• [WORK REQUEST]:
Please copy exactly the lines from the top of the data through the line containing "not be implemented;", and nothing else.

(Data items)
=-=-=
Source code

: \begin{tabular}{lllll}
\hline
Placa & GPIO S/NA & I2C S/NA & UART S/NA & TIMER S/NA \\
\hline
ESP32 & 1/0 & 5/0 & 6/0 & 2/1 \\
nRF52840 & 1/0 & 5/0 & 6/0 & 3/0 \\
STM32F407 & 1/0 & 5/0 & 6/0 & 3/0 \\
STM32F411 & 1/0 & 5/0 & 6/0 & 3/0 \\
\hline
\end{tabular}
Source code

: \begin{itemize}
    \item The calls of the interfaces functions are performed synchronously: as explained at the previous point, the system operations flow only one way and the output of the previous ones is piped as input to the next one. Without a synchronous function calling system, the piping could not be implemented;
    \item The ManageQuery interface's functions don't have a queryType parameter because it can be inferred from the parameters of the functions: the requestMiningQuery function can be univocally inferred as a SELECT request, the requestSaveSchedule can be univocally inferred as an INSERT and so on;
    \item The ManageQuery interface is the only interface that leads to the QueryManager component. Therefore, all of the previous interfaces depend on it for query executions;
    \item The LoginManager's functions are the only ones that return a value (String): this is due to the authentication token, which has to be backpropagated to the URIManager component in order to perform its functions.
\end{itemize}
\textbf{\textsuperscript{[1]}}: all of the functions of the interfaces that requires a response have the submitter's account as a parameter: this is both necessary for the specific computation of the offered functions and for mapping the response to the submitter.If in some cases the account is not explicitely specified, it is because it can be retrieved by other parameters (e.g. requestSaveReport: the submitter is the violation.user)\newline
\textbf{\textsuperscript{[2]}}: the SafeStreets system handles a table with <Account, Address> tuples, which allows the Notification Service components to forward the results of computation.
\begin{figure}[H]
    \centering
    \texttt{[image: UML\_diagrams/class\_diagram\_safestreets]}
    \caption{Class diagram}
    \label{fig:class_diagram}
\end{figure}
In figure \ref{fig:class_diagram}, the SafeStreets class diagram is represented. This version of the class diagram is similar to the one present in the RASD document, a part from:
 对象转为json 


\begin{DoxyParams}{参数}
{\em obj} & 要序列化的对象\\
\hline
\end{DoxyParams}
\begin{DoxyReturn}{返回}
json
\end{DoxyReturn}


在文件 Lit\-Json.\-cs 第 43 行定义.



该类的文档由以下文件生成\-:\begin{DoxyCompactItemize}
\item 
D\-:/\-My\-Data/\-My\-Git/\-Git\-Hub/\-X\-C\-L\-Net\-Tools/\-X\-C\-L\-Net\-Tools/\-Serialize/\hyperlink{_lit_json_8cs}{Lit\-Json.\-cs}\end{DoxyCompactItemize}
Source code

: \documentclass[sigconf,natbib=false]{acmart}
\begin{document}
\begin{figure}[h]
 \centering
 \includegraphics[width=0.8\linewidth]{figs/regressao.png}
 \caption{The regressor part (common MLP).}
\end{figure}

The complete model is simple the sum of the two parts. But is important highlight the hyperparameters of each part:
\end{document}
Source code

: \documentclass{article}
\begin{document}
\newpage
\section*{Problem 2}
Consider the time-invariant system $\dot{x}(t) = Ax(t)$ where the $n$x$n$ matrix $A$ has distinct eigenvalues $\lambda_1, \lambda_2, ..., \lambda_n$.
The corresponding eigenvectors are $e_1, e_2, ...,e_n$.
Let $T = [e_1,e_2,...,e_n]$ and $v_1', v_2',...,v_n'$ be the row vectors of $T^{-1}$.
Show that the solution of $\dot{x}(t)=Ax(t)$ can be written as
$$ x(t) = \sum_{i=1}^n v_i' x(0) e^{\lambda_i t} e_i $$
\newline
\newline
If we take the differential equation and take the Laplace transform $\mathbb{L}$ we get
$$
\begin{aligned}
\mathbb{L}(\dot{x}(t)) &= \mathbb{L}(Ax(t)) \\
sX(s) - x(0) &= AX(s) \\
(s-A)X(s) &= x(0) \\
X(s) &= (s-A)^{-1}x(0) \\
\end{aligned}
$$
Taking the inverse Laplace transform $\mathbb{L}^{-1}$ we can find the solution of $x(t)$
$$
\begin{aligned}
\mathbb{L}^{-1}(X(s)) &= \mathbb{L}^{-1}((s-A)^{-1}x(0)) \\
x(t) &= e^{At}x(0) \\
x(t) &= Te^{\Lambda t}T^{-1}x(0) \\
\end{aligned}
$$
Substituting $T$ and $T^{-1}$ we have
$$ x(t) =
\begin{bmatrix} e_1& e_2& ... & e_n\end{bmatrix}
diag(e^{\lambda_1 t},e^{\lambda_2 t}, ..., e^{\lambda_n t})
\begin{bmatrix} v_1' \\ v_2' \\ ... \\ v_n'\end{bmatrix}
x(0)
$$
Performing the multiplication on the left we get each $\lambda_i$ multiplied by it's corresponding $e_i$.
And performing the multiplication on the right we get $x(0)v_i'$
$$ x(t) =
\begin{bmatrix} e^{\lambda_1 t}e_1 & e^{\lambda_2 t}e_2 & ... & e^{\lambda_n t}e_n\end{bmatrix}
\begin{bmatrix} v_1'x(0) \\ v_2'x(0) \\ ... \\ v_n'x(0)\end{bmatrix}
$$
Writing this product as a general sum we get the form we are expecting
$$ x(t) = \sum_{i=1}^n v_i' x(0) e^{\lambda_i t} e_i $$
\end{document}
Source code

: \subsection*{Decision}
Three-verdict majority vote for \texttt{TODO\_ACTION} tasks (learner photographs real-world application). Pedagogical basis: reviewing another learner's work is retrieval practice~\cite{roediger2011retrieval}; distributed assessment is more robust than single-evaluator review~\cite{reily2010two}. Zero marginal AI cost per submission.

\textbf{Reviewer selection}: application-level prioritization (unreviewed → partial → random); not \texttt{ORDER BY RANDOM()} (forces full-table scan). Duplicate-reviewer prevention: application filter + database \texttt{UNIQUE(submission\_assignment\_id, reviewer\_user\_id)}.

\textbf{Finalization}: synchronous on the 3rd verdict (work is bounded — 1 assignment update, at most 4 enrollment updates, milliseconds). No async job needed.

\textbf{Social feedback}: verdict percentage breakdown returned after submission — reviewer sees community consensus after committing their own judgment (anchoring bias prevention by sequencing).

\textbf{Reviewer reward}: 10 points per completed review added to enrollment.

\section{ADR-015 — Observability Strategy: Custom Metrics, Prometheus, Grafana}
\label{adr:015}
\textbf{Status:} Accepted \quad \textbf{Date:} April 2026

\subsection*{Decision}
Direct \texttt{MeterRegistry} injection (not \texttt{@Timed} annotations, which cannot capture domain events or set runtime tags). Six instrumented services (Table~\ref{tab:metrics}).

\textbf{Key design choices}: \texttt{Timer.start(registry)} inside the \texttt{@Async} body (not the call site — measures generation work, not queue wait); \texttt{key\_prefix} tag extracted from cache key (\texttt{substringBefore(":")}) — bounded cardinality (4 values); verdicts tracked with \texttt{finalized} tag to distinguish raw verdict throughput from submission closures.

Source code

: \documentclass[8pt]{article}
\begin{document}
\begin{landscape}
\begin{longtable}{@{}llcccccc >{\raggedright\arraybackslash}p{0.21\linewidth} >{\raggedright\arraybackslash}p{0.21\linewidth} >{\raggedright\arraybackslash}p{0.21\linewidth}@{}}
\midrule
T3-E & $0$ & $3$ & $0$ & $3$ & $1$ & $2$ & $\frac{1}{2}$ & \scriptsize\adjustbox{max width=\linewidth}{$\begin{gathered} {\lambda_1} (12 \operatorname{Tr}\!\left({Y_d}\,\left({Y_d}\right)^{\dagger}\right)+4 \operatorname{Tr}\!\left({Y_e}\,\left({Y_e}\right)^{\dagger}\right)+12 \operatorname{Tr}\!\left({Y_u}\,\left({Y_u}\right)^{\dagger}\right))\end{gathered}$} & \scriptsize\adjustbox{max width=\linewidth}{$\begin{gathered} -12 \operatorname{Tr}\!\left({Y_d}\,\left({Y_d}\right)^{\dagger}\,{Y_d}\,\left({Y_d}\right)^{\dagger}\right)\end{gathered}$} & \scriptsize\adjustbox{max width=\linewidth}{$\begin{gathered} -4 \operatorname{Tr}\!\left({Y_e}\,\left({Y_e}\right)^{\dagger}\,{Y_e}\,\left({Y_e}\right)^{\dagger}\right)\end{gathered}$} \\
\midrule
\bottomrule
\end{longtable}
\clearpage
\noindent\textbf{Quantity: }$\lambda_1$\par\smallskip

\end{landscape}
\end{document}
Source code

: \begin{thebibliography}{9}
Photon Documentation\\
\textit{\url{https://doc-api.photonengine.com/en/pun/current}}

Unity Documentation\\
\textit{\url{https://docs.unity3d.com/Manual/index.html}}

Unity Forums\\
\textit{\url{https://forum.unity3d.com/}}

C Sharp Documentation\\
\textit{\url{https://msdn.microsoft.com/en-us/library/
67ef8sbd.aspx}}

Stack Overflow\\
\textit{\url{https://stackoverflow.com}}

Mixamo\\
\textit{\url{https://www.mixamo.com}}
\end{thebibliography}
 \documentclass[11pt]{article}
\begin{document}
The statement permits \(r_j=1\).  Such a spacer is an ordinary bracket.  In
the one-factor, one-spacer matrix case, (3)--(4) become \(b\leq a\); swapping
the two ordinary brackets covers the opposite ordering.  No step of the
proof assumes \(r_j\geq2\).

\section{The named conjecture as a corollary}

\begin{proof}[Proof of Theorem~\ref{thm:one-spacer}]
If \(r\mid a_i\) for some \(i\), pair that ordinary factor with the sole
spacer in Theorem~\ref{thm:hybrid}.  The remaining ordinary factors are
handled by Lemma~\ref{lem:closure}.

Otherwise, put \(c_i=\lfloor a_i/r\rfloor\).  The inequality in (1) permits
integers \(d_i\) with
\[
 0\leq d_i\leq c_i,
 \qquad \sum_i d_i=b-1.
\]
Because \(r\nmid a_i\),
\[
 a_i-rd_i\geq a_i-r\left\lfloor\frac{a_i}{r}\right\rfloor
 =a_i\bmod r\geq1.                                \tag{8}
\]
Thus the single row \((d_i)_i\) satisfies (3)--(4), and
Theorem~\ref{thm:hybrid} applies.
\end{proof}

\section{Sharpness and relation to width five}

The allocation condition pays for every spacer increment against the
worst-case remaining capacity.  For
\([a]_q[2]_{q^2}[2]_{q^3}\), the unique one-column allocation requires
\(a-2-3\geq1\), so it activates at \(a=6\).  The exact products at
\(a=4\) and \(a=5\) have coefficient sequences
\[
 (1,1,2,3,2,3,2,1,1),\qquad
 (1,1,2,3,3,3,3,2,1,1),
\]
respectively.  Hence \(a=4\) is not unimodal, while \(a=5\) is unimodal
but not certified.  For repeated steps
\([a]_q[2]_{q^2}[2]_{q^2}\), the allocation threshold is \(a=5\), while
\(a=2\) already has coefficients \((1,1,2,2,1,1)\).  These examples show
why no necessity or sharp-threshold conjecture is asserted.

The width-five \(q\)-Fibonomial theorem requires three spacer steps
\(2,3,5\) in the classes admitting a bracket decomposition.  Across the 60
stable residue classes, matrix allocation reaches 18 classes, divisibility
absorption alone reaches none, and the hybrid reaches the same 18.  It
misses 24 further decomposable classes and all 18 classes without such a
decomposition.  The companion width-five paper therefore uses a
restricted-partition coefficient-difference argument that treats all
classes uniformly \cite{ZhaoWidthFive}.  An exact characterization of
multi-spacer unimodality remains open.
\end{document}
=-=-=
• [TASK RESPONSE]:
Source code

: \begin{tabular}{lllll}
\hline
Placa & GPIO S/NA & I2C S/NA & UART S/NA & TIMER S/NA \\
\hline
ESP32 & 1/0 & 5/0 & 6/0 & 2/1 \\
nRF52840 & 1/0 & 5/0 & 6/0 & 3/0 \\
STM32F407 & 1/0 & 5/0 & 6/0 & 3/0 \\
STM32F411 & 1/0 & 5/0 & 6/0 & 3/0 \\
\hline
\end{tabular}
Source code

: \begin{itemize}
    \item The calls of the interfaces functions are performed synchronously: as explained at the previous point, the system operations flow only one way and the output of the previous ones is piped as input to the next one. Without a synchronous function calling system, the piping could not be implemented;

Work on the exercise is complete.